▶ _Assignment_: For each line below that contains the word "optional", return that line.

■ ■ ■ ■ ■

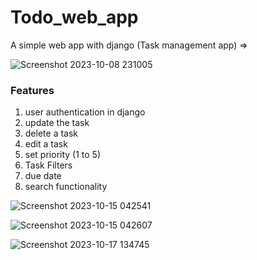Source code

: # Todo_web_app


A simple web app with django (Task management app) =>

![Screenshot 2023-10-08 231005](https://github.com/nidhish17/Todo_web_app/assets/128178835/a22812ed-105b-46ec-b2cb-1df0d15dff7a)

<h3>Features</h3>

  1. user authentication in django<br>
  2. update the task<br>
  3. delete a task<br>
  4. edit a task<br>
  5. set priority (1 to 5)<br>
  6. Task Filters<br>
  7. due date<br>
  8. search functionality

![Screenshot 2023-10-15 042541](https://github.com/nidhish17/Todo_web_app/assets/128178835/d33cd822-067f-446a-a9b7-e6609aa02908)


![Screenshot 2023-10-15 042607](https://github.com/nidhish17/Todo_web_app/assets/128178835/af49578c-c900-41f0-9742-3ab50e0d4dfe)

![Screenshot 2023-10-17 134745](https://github.com/nidhish17/Todo_web_app/assets/128178835/c1816bdb-5534-466d-b9df-03f15b888916)



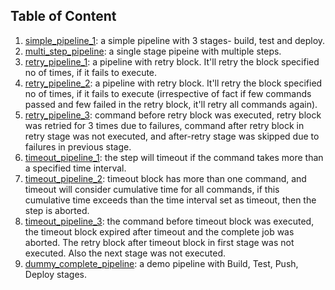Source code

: ## Table of Content

1. [simple_pipeline_1](./simple_pipeline_1): a simple pipeline with 3 stages- build, test and deploy.
2. [multi_step_pipeline](./multi_step_pipeline): a single stage pipeine with multiple steps.
3. [retry_pipeline_1](./retry_pipeline_1): a pipeline with retry block. It'll retry the block specified no of times, if it fails to execute.
4. [retry_pipeline_2](./retry_pipeline_2): a pipeline with retry block. It'll retry the block specified no of times, if it fails to execute (irrespective of fact if few commands passed and few failed in the retry block, it'll retry all commands again).
5. [retry_pipeline_3](./retry_pipeline_3): command before retry block was executed, retry block was retried for 3 times due to failures, command after retry block in retry stage was not executed, and after-retry stage was skipped due to failures in previous stage.
6. [timeout_pipeline_1](./timeout_pipeline_1): the step will timeout if the command takes more than a specified time interval.
7. [timeout_pipeline_2](./timeout_pipeline_2): timeout block has more than one command, and timeout will consider cumulative time for all commands, if this cumulative time exceeds than the time interval set as timeout, then the step is aborted.
8. [timeout_pipeline_3](./timeout_pipeline_3): the command before timeout block was executed, the timeout block expired after timeout and the complete job was aborted. The retry block after timeout block in first stage was not executed. Also the next stage was not executed.
9. [dummy_complete_pipeline](./dummy_complete_pipeline): a demo pipeline with Build, Test, Push, Deploy stages.
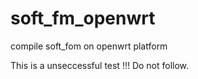 # soft_fm_openwrt
compile soft_fom on openwrt platform

This is a unseccessful test !!! Do not follow.

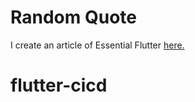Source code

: 
# Random Quote
I create an article of Essential Flutter [here.](https://medium.com/@kuwali/flutter-essential-what-you-need-to-know-567ad25dcd8f)
# flutter-cicd

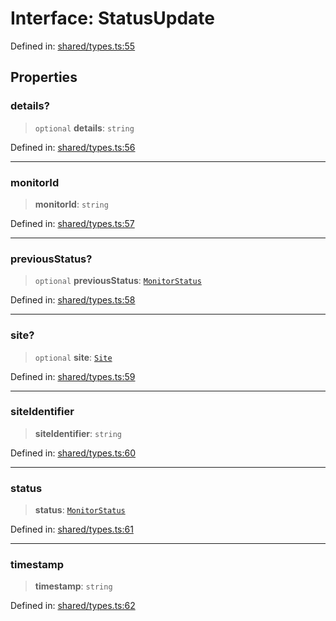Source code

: # Interface: StatusUpdate

Defined in: [shared/types.ts:55](https://github.com/Nick2bad4u/Uptime-Watcher/blob/3cce0c3b352c8390536ca3c7399ece50a05faf18/shared/types.ts#L55)

## Properties

### details?

> `optional` **details**: `string`

Defined in: [shared/types.ts:56](https://github.com/Nick2bad4u/Uptime-Watcher/blob/3cce0c3b352c8390536ca3c7399ece50a05faf18/shared/types.ts#L56)

***

### monitorId

> **monitorId**: `string`

Defined in: [shared/types.ts:57](https://github.com/Nick2bad4u/Uptime-Watcher/blob/3cce0c3b352c8390536ca3c7399ece50a05faf18/shared/types.ts#L57)

***

### previousStatus?

> `optional` **previousStatus**: [`MonitorStatus`](../type-aliases/MonitorStatus.md)

Defined in: [shared/types.ts:58](https://github.com/Nick2bad4u/Uptime-Watcher/blob/3cce0c3b352c8390536ca3c7399ece50a05faf18/shared/types.ts#L58)

***

### site?

> `optional` **site**: [`Site`](Site.md)

Defined in: [shared/types.ts:59](https://github.com/Nick2bad4u/Uptime-Watcher/blob/3cce0c3b352c8390536ca3c7399ece50a05faf18/shared/types.ts#L59)

***

### siteIdentifier

> **siteIdentifier**: `string`

Defined in: [shared/types.ts:60](https://github.com/Nick2bad4u/Uptime-Watcher/blob/3cce0c3b352c8390536ca3c7399ece50a05faf18/shared/types.ts#L60)

***

### status

> **status**: [`MonitorStatus`](../type-aliases/MonitorStatus.md)

Defined in: [shared/types.ts:61](https://github.com/Nick2bad4u/Uptime-Watcher/blob/3cce0c3b352c8390536ca3c7399ece50a05faf18/shared/types.ts#L61)

***

### timestamp

> **timestamp**: `string`

Defined in: [shared/types.ts:62](https://github.com/Nick2bad4u/Uptime-Watcher/blob/3cce0c3b352c8390536ca3c7399ece50a05faf18/shared/types.ts#L62)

■ ■ ■ ■ ■

▶ _Response for this exercise_:
> `optional` **details**: `string`
> `optional` **previousStatus**: [`MonitorStatus`](../type-aliases/MonitorStatus.md)
> `optional` **site**: [`Site`](Site.md)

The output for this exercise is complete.